- _Task_:
Retyping the records exactly is the whole task.
··· Task data
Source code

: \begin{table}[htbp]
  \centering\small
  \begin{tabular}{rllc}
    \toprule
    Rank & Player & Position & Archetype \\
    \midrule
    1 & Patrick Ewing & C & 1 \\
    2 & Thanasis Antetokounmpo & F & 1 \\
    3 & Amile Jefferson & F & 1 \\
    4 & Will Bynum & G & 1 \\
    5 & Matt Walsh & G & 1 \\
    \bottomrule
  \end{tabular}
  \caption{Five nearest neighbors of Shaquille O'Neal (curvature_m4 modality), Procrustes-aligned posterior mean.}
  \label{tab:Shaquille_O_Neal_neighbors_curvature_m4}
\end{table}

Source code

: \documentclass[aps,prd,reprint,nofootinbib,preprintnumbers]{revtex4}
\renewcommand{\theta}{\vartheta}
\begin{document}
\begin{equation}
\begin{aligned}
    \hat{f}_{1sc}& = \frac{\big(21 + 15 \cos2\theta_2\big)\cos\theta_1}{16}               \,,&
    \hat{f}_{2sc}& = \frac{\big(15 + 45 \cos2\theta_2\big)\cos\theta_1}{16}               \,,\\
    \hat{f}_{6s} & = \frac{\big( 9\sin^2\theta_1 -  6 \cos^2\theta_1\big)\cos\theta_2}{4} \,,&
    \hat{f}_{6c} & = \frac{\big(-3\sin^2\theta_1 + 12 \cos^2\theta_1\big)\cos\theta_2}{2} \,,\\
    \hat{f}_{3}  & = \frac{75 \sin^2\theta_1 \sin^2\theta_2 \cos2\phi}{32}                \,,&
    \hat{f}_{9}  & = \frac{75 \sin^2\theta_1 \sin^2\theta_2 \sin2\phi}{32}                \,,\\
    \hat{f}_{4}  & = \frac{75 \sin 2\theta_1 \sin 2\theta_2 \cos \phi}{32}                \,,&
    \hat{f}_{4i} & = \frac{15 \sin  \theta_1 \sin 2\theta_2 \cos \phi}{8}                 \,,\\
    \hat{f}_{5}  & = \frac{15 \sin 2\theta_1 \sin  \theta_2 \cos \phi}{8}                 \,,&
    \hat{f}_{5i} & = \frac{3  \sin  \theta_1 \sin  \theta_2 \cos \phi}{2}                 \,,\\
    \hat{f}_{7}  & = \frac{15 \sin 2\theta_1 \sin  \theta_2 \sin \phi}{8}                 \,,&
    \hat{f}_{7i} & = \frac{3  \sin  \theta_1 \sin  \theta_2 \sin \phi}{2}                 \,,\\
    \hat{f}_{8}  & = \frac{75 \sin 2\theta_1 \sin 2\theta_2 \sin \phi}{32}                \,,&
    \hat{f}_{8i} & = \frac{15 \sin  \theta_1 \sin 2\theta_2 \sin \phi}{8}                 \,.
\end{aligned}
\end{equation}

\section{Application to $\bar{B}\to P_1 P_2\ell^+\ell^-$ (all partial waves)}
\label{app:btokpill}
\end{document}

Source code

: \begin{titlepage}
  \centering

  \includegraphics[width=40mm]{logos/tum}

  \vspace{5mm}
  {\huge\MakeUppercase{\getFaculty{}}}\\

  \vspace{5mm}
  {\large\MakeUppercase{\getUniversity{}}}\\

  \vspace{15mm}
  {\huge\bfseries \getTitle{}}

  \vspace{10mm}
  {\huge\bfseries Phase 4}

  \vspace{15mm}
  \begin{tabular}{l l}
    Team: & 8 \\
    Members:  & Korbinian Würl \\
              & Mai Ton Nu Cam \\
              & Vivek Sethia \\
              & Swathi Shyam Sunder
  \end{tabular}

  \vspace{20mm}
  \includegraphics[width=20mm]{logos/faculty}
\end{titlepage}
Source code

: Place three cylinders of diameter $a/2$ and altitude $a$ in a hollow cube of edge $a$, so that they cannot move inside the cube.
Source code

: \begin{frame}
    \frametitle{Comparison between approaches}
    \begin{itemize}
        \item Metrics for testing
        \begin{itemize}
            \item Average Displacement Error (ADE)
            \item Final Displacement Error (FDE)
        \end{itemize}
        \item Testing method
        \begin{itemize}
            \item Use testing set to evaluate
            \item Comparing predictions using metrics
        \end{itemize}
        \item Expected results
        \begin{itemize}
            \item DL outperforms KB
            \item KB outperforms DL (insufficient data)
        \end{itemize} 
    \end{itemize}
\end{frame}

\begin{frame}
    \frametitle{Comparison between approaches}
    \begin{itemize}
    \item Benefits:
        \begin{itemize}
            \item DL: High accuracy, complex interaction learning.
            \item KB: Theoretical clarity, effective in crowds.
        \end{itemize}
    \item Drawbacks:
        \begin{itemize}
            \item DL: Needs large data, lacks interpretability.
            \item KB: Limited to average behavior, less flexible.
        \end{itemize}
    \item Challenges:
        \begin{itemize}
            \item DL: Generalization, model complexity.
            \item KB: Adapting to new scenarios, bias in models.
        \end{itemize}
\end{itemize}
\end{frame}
······
- _Response for this exercise_:
Source code

: \begin{table}[htbp]
  \centering\small
  \begin{tabular}{rllc}
    \toprule
    Rank & Player & Position & Archetype \\
    \midrule
    1 & Patrick Ewing & C & 1 \\
    2 & Thanasis Antetokounmpo & F & 1 \\
    3 & Amile Jefferson & F & 1 \\
    4 & Will Bynum & G & 1 \\
    5 & Matt Walsh & G & 1 \\
    \bottomrule
  \end{tabular}
  \caption{Five nearest neighbors of Shaquille O'Neal (curvature_m4 modality), Procrustes-aligned posterior mean.}
  \label{tab:Shaquille_O_Neal_neighbors_curvature_m4}
\end{table}

Source code

: \documentclass[aps,prd,reprint,nofootinbib,preprintnumbers]{revtex4}
\renewcommand{\theta}{\vartheta}
\begin{document}
\begin{equation}
\begin{aligned}
    \hat{f}_{1sc}& = \frac{\big(21 + 15 \cos2\theta_2\big)\cos\theta_1}{16}               \,,&
    \hat{f}_{2sc}& = \frac{\big(15 + 45 \cos2\theta_2\big)\cos\theta_1}{16}               \,,\\
    \hat{f}_{6s} & = \frac{\big( 9\sin^2\theta_1 -  6 \cos^2\theta_1\big)\cos\theta_2}{4} \,,&
    \hat{f}_{6c} & = \frac{\big(-3\sin^2\theta_1 + 12 \cos^2\theta_1\big)\cos\theta_2}{2} \,,\\
    \hat{f}_{3}  & = \frac{75 \sin^2\theta_1 \sin^2\theta_2 \cos2\phi}{32}                \,,&
    \hat{f}_{9}  & = \frac{75 \sin^2\theta_1 \sin^2\theta_2 \sin2\phi}{32}                \,,\\
    \hat{f}_{4}  & = \frac{75 \sin 2\theta_1 \sin 2\theta_2 \cos \phi}{32}                \,,&
    \hat{f}_{4i} & = \frac{15 \sin  \theta_1 \sin 2\theta_2 \cos \phi}{8}                 \,,\\
    \hat{f}_{5}  & = \frac{15 \sin 2\theta_1 \sin  \theta_2 \cos \phi}{8}                 \,,&
    \hat{f}_{5i} & = \frac{3  \sin  \theta_1 \sin  \theta_2 \cos \phi}{2}                 \,,\\
    \hat{f}_{7}  & = \frac{15 \sin 2\theta_1 \sin  \theta_2 \sin \phi}{8}                 \,,&
    \hat{f}_{7i} & = \frac{3  \sin  \theta_1 \sin  \theta_2 \sin \phi}{2}                 \,,\\
    \hat{f}_{8}  & = \frac{75 \sin 2\theta_1 \sin 2\theta_2 \sin \phi}{32}                \,,&
    \hat{f}_{8i} & = \frac{15 \sin  \theta_1 \sin 2\theta_2 \sin \phi}{8}                 \,.
\end{aligned}
\end{equation}

\section{Application to $\bar{B}\to P_1 P_2\ell^+\ell^-$ (all partial waves)}
\label{app:btokpill}
\end{document}

Source code

: \begin{titlepage}
  \centering

  \includegraphics[width=40mm]{logos/tum}

  \vspace{5mm}
  {\huge\MakeUppercase{\getFaculty{}}}\\

  \vspace{5mm}
  {\large\MakeUppercase{\getUniversity{}}}\\

  \vspace{15mm}
  {\huge\bfseries \getTitle{}}

  \vspace{10mm}
  {\huge\bfseries Phase 4}

  \vspace{15mm}
  \begin{tabular}{l l}
    Team: & 8 \\
    Members:  & Korbinian Würl \\
              & Mai Ton Nu Cam \\
              & Vivek Sethia \\
              & Swathi Shyam Sunder
  \end{tabular}

  \vspace{20mm}
  \includegraphics[width=20mm]{logos/faculty}
\end{titlepage}
Source code

: Place three cylinders of diameter $a/2$ and altitude $a$ in a hollow cube of edge $a$, so that they cannot move inside the cube.
Source code

: \begin{frame}
    \frametitle{Comparison between approaches}
    \begin{itemize}
        \item Metrics for testing
        \begin{itemize}
            \item Average Displacement Error (ADE)
            \item Final Displacement Error (FDE)
        \end{itemize}
        \item Testing method
        \begin{itemize}
            \item Use testing set to evaluate
            \item Comparing predictions using metrics
        \end{itemize}
        \item Expected results
        \begin{itemize}
            \item DL outperforms KB
            \item KB outperforms DL (insufficient data)
        \end{itemize} 
    \end{itemize}
\end{frame}

\begin{frame}
    \frametitle{Comparison between approaches}
    \begin{itemize}
    \item Benefits:
        \begin{itemize}
            \item DL: High accuracy, complex interaction learning.
            \item KB: Theoretical clarity, effective in crowds.
        \end{itemize}
    \item Drawbacks:
        \begin{itemize}
            \item DL: Needs large data, lacks interpretability.
            \item KB: Limited to average behavior, less flexible.
        \end{itemize}
    \item Challenges:
        \begin{itemize}
            \item DL: Generalization, model complexity.
            \item KB: Adapting to new scenarios, bias in models.
        \end{itemize}
\end{itemize}
\end{frame}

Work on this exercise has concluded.